Warning that Vickers bank reform is doomed to failure
Report comes as pressure mounts on Barclays to spin off investment bank
Sir John Vickers' Independent Commission on Banking (ICB) will today be accused of a "a dangerous dereliction of duty" by one of the Bank of England Governor's favourite economists.
Sir Mervyn King urged MPs to visit Boston University's professor of economics, Larry Kotlikoff, if they are in the US in testimony to the Treasury Select Committee last year.
In a report to be published today by Civitas, the think-tank, Mr Kotlikoff shows how uncompromising his views on Britain's stumbling efforts to reform banking have become.
In it he concludes: "A banking system that was terribly risky will, on balance, end up riskier, a regulatory system that was dysfunctional will now have many more things to get wrong and a population that was praying for a sure economic future will be left on its knees."
He describes the commission's demand that banks "ring-fence" supposedly low-risk, retail banking from high-risk, casino-style investment banking as an example of "rearranging the deckchairs" and "cosmetics".
Mr Kotlikoff also says the so-called ring-fenced "good banking" could make the situation worse because "good" financial assets can rapidly go bad: "One glance at the current eurozone crisis shows the folly of the commissioners' way. Good/safe, AAA-rated assets, like Italian government bonds, can suddenly turn bad/risky."
Mr Kotlikoff said the commission would allow good, ring-fenced banks, to borrow £25 for every £1 of equity and invest it all in gilts.
"In this case, the commission's ring-fenced banks would fail if gilt prices dropped by just 4 per cent."
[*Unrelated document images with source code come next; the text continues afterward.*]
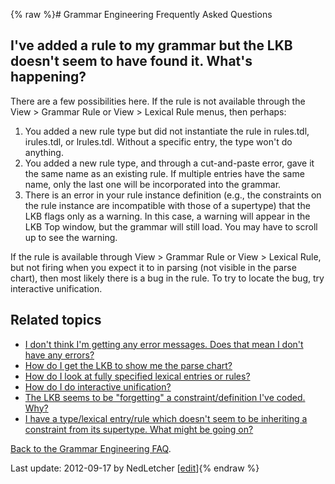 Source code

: {% raw %}# Grammar Engineering Frequently Asked Questions

## I've added a rule to my grammar but the LKB doesn't seem to have found it. What's happening?

There are a few possibilities here. If the rule is not available through
the View &gt; Grammar Rule or View &gt; Lexical Rule menus, then
perhaps:

1. You added a new rule type but did not instantiate the rule in
rules.tdl, irules.tdl, or lrules.tdl. Without a specific entry, the
type won't do anything.
2. You added a new rule type, and through a cut-and-paste error, gave
it the same name as an existing rule. If multiple entries have the
same name, only the last one will be incorporated into the grammar.
3. There is an error in your rule instance definition (e.g., the
constraints on the rule instance are incompatible with those of a
supertype) that the LKB flags only as a warning. In this case, a
warning will appear in the LKB Top window, but the grammar will
still load. You may have to scroll up to see the warning.

If the rule is available through View &gt; Grammar Rule or View &gt;
Lexical Rule, but not firing when you expect it to in parsing (not
visible in the parse chart), then most likely there is a bug in the
rule. To try to locate the bug, try interactive unification.

## Related topics

- [I don't think I'm getting any error messages. Does that mean I
don't have any errors?](https://blog.inductorsoftware.com/docsproto/matrix/GeFaqNoError)
- [How do I get the LKB to show me the parse chart?](https://blog.inductorsoftware.com/docsproto/matrix/GeFaqShowChart)
- [How do I look at fully specified lexical entries or
rules?](https://blog.inductorsoftware.com/docsproto/matrix/GeFaqViewEntry)
- [How do I do interactive unification?](https://blog.inductorsoftware.com/docsproto/matrix/GeFaqInteractiveUnify)
- [The LKB seems to be "forgetting" a constraint/definition I've
coded. Why?](https://blog.inductorsoftware.com/docsproto/matrix/GeFaqForgottenConstraint)
- [I have a type/lexical entry/rule which doesn't seem to be
inheriting a constraint from its supertype. What might be going
on?](https://blog.inductorsoftware.com/docsproto/matrix/GeFaqConfusingTypo)

[Back to the Grammar Engineering FAQ](/GrammarEngineeringFaq).

Last update: 2012-09-17 by NedLetcher [[edit](https://github.com/delph-in/docs/wiki/GeFaqNoRule/_edit)]{% endraw %} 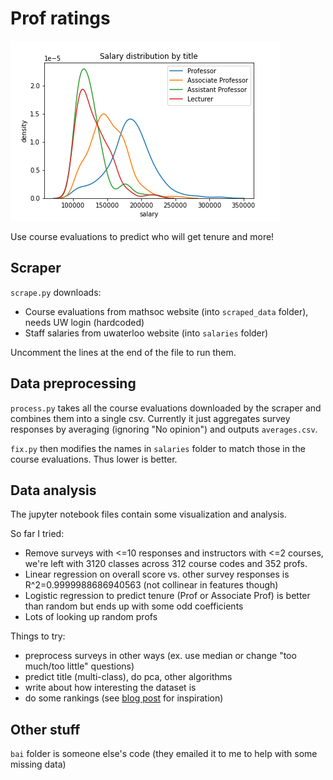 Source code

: # Prof ratings

![a](sal_dist.png)

Use course evaluations to predict who will get tenure and more!

## Scraper
`scrape.py` downloads:
- Course evaluations from mathsoc website (into `scraped_data` folder), needs UW login (hardcoded)
- Staff salaries from uwaterloo website (into `salaries` folder)

Uncomment the lines at the end of the file to run them.

## Data preprocessing
`process.py` takes all the course evaluations downloaded by the scraper and combines them into a single csv.
Currently it just aggregates survey responses by averaging (ignoring "No opinion") and outputs `averages.csv`.

`fix.py` then modifies the names in `salaries` folder to match those in the course evaluations. Thus lower is better.

## Data analysis
The jupyter notebook files contain some visualization and analysis.

So far I tried:
- Remove surveys with <=10 responses and instructors with <=2 courses, we're left with 3120 classes across 312 course codes and 352 profs.
- Linear regression on overall score vs. other survey responses is R^2=0.9999988686940563 (not collinear in features though)
- Logistic regression to predict tenure (Prof or Associate Prof) is better than random but ends up with some odd coefficients
- Lots of looking up random profs

Things to try:
- preprocess surveys in other ways (ex. use median or change "too much/too little" questions)
- predict title (multi-class), do pca, other algorithms
- write about how interesting the dataset is
- do some rankings (see [blog post](https://medium.com/@uw_data_scientist/analyzing-uw-math-faculty-course-evaluations-4eee687ffd65) for inspiration)

## Other stuff
`bai` folder is someone else's code (they emailed it to me to help with some missing data) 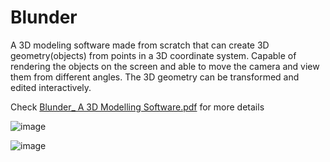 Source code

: # Blunder

A 3D modeling software made from scratch that can create 3D geometry(objects) from
points in a 3D coordinate system. Capable of rendering the objects on the screen and able to move
the camera and view them from different angles. The 3D geometry can be transformed and edited
interactively.

Check 
[Blunder_ A 3D Modelling Software.pdf](Blunder_%20A%203D%20Modelling%20Software.pdf) 
for more details

![image](https://user-images.githubusercontent.com/67947150/171650421-4c2c2fc1-bddf-4e38-a404-5363597f1168.png)

![image](https://user-images.githubusercontent.com/67947150/171650995-d62cad81-e26d-4660-b07c-77fd0f5d4473.png)
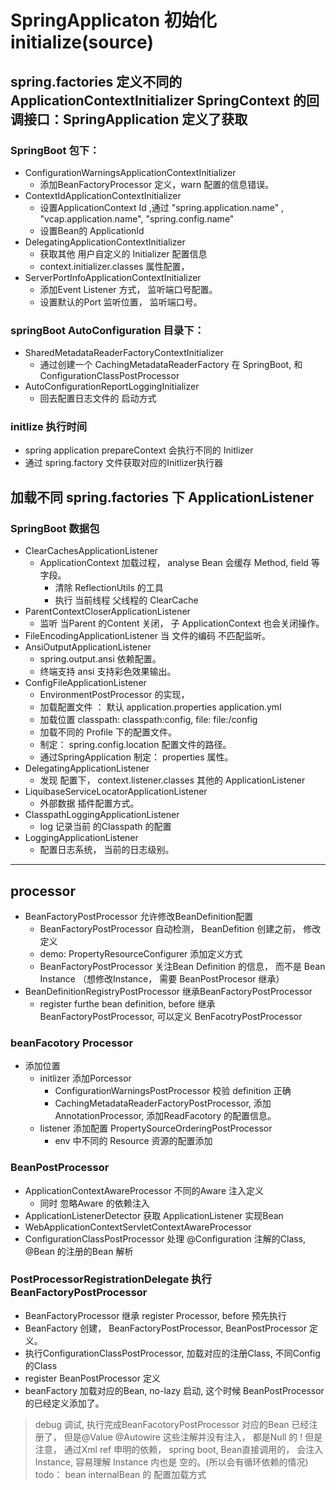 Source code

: # SpringApplicaton 初始化 initialize(source)

## spring.factories 定义不同的 ApplicationContextInitializer SpringContext 的回调接口：SpringApplication 定义了获取

### SpringBoot 包下：

- ConfigurationWarningsApplicationContextInitializer
  - 添加BeanFactoryProcessor 定义，warn 配置的信息错误。
- ContextIdApplicationContextInitializer
  - 设置ApplicationContext Id ,通过 "spring.application.name" , "vcap.application.name", "spring.config.name"
  - 设置Bean的 ApplicationId
- DelegatingApplicationContextInitializer
  - 获取其他 用户自定义的 Initializer 配置信息
  - context.initializer.classes 属性配置，
- ServerPortInfoApplicationContextInitializer
  - 添加Event Listener 方式， 监听端口号配置。
  - 设置默认的Port 监听位置， 监听端口号。

### springBoot AutoConfiguration 目录下：

- SharedMetadataReaderFactoryContextInitializer
  - 通过创建一个 CachingMetadataReaderFactory 在 SpringBoot, 和 ConfigurationClassPostProcessor
- AutoConfigurationReportLoggingInitializer
  - 回去配置日志文件的 启动方式

### initlize 执行时间

- spring application prepareContext 会执行不同的 Initlizer
- 通过 spring.factory 文件获取对应的Initlizer执行器

## 加载不同 spring.factories 下 ApplicationListener

### SpringBoot 数据包

- ClearCachesApplicationListener
  - ApplicationContext 加载过程， analyse Bean 会缓存 Method, field 等字段。
    - 清除 ReflectionUtils 的工具
    - 执行 当前线程 父线程的 ClearCache
- ParentContextCloserApplicationListener
  - 监听 当Parent 的Content 关闭， 子 ApplicationContext 也会关闭操作。
- FileEncodingApplicationListener 当 文件的编码 不匹配监听。
- AnsiOutputApplicationListener
  - spring.output.ansi 依赖配置。
  - 终端支持 ansi 支持彩色效果输出。
- ConfigFileApplicationListener
  - EnvironmentPostProcessor 的实现， 
  - 加载配置文件 ： 默认 application.properties application.yml
  - 加载位置 classpath: classpath:config, file: file:/config
  - 加载不同的 Profile 下的配置文件。
  - 制定： spring.config.location 配置文件的路径。
  - 通过SpringApplication 制定： properties 属性。
- DelegatingApplicationListener
  - 发现 配置下， context.listener.classes 其他的 ApplicationListener
- LiquibaseServiceLocatorApplicationListener
  - 外部数据 插件配置方式。
- ClasspathLoggingApplicationListener
  - log 记录当前 的Classpath 的配置
- LoggingApplicationListener
  - 配置日志系统， 当前的日志级别。

-------------------------------------------------------------------

## processor

- BeanFactoryPostProcessor 允许修改BeanDefinition配置
  - BeanFactoryPostProcessor 自动检测， BeanDefition 创建之前， 修改定义
  - demo: PropertyResourceConfigurer 添加定义方式
  - BeanFactoryPostProcessor 关注Bean Definition 的信息， 而不是 Bean Instance （想修改Instance， 需要 BeanPostProcesor 继承）
- BeanDefinitionRegistryPostProcessor 继承BeanFactoryPostProcessor
  - register furthe bean definition, before 继承BeanFactoryPostProcessor, 可以定义 BenFacotryPostProcessor

### beanFacotory Processor

- 添加位置
  - initlizer 添加Porcessor
    - ConfigurationWarningsPostProcessor 校验 definition 正确
    - CachingMetadataReaderFactoryPostProcessor, 添加AnnotationProcessor, 添加ReadFacotory 的配置信息。
  - listener 添加配置 PropertySourceOrderingPostProcessor
    - env 中不同的 Resource 资源的配置添加

### BeanPostProcessor

- ApplicationContextAwareProcessor 不同的Aware 注入定义
  - 同时 忽略Aware 的依赖注入
- ApplicationListenerDetector 获取 ApplicationListener 实现Bean
- WebApplicationContextServletContextAwareProcessor
- ConfigurationClassPostProcessor 处理 @Configuration 注解的Class, @Bean 的注册的Bean 解析

### PostProcessorRegistrationDelegate 执行BeanFactoryPostProcessor

- BeanFactoryProcessor 继承 register Processor,  before 预先执行
- BeanFactory 创建， BeanFactoryPostProcessor, BeanPostProcessor 定义。
- 执行ConfigurationClassPostProcessor, 加载对应的注册Class, 不同Config的Class
- register BeanPostProcessor 定义
- beanFactory 加载对应的Bean, no-lazy 启动, 这个时候 BeanPostProcessor 的已经定义添加了。
> debug 调试, 执行完成BeanFacotoryPostProcessor 对应的Bean 已经注册了， 但是@Value @Autowire 这些注解并没有注入， 都是Null 的
> ! 但是注意， 通过Xml ref 申明的依赖， spring boot, Bean直接调用的， 会注入Instance, 容易理解 Instance 内也是 空的。(所以会有循环依赖的情况)
todo： bean internalBean 的 配置加载方式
The report, Economic Consequences of the Vickers Commission, argues that bankers hold a "stranglehold" on the world's economy and the political system facilitating "recklessly self-serving behaviour".
It says the world's financial system is doomed to fail again because of the "perverse secrecy" of bankers and because of the interdependence of financial institutions that forces governments to intervene when they fail to stave off a potential collapse of the payments system.
"Their [banks') threat of failure and high average profitability gives them leverage over the public and politicians – in bad times, to extract bailouts, and in good times, to operate with minimal transparency and disclosure, to produce extremely complex products that can be sold at inflated prices to unsuspecting investors, and to take on extreme amounts of leverage."
He calls banks "the world's premier secret-keepers" which "deem their proprietary information too valuable to disclose and their agents, the politicians, deem even the most rudimentary disclosure too costly to enforce".
Mr Kotlikoff wants bank deposits matched pound for pound and placed in cash mutual funds which cannot borrow, rather than allowing banks to invest them in risky activities. He said the ICB missed "an historic opportunity" with its failure to do this.
It comes amid increasing pressure on Barclays directors to re-examine the case for hiving off its investment bank in the wake of the Libor interest rate scandal.
With the resignations of Bob Diamond, chief executive, chairman Marcus Agius and Jerry del Missier, chief operating officer, some institutional investors believe it is time to re-examine the bank's structure.
Deputy chairman Sir Mike Rake is conducting a root and branch review of the business. They believe this should look at the case for a split.
"Now is a very sensible time to pause, draw breath, assess what's happened and look again at this question of a ring fence or separation," said Lord Hollick, a member of the House of Lords Economic Affairs Committee.